A brief prayer in the midst of distress, agitation, and deep grief, even to death.  Jesus reaches out with an honest plea, like many of laments we have reached for over our Lenten journey, and they bubble up again here in Jesus of Nazareth’s final hours. Jesus is bound to know what awaited him, he knows what the cup “of the covenant, which is poured out for many” would look like.


Yet, like the psalmist’s laments, he remains faithful, and chooses to obey God’s will for him. “The agony of Jesus’s prayer lies…in the irony that what God wills is what Jesus’s own enemies are conspiring.” The betrayal cannot, will not be averted. For God has chosen this Jesus of Nazareth, and has chosen to strike him down with the cross.  “Fully human, Jesus knows the inner struggle of the will. He refuses to abandon the will of God, and in this decision the die is cast.” Jesus is obedient to the will of the LORD, even if God’s will means Jesus joins the firstborn of all the Egyptians and is struck down, by being lifted up on the cross.
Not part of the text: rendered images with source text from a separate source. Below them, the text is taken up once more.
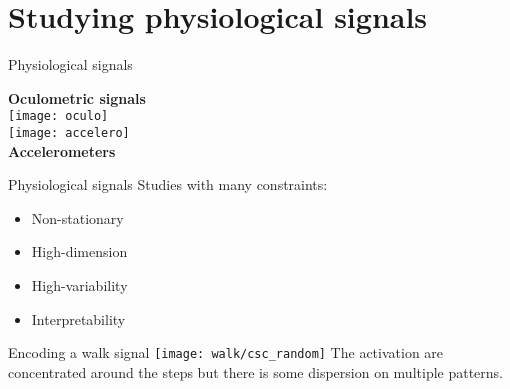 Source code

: \documentclass[defense.tex]{subfiles}
\begin{document}
\section{Studying physiological signals}



\begin{frame}{Physiological signals}

	\centering
	\large\textbf{Oculometric signals}\\[.2em]
	\texttt{[image: oculo]}\\[0em]
	\texttt{[image: accelero]}\\[.2em]
	\large\textbf{Accelerometers}\\[.2em]
	\biblio{}

\end{frame}

\begin{frame}{Physiological signals}
	\large
	Studies with many constraints:\\[1em]
	\begin{itemize}\itemsep.0em
		\item Non-stationary\\
		\item High-dimension\\
		\item High-variability\\
		\item Interpretability\\
	\end{itemize}
\end{frame}


\begin{frame}{Encoding a walk signal}
	\centering
	\texttt{[image: walk/csc\_random]}
	The activation are concentrated around the steps but there is some dispersion
	on multiple patterns.
\end{frame}


	
\end{document}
No matter the cup, salvation, new covenant, or the cruciform suffering and death that awaits Jesus of Nazareth, it’s too much for a person to handle all at once. Here in the garden, Jesus has to stop taking from this cup and come up for air a few times. Maybe the good news of Maundy Thursday is that we do not have to suffer through despair alone. After all, Jesus gathered us around the table and invited us to the garden together. Maybe the good news is that we don’t have to do it alone?


And yet, that’s not the cup which Jesus is given. Jesus must enter into this despair alone. Jesus reaches out to his disciples, leaving them a short distance away as he struggles with the cup God has provided him. He returns three times to them, weary from struggling over his impending suffering.


God has given us the story of Passover so that we might remember that God brought us out with a mighty hand. God has given us the Psalms of Lament so that we might faithfully grieve and struggle with a world that does not know how to be free from sin. God has charged us to take this cup, which is the “blood of the new covenant, which is poured out for many.” Even God remains silent as Jesus struggles by himself, with the fate of the world in the balance. 


One thing is certain: only Jesus of Nazareth is capable of taking this cup. And we, the disciples, cannot even help him along the way.


Yet we are connected to it nevertheless, because it was our cup to begin with.

The cup is past taking though, and so Jesus returns from his grieving-prayer and finds us sleeping. “Enough! The hour has come; the Son of Man is betrayed unto the hands of sinners. Get up, let us be going. See, my betrayer is at hand.”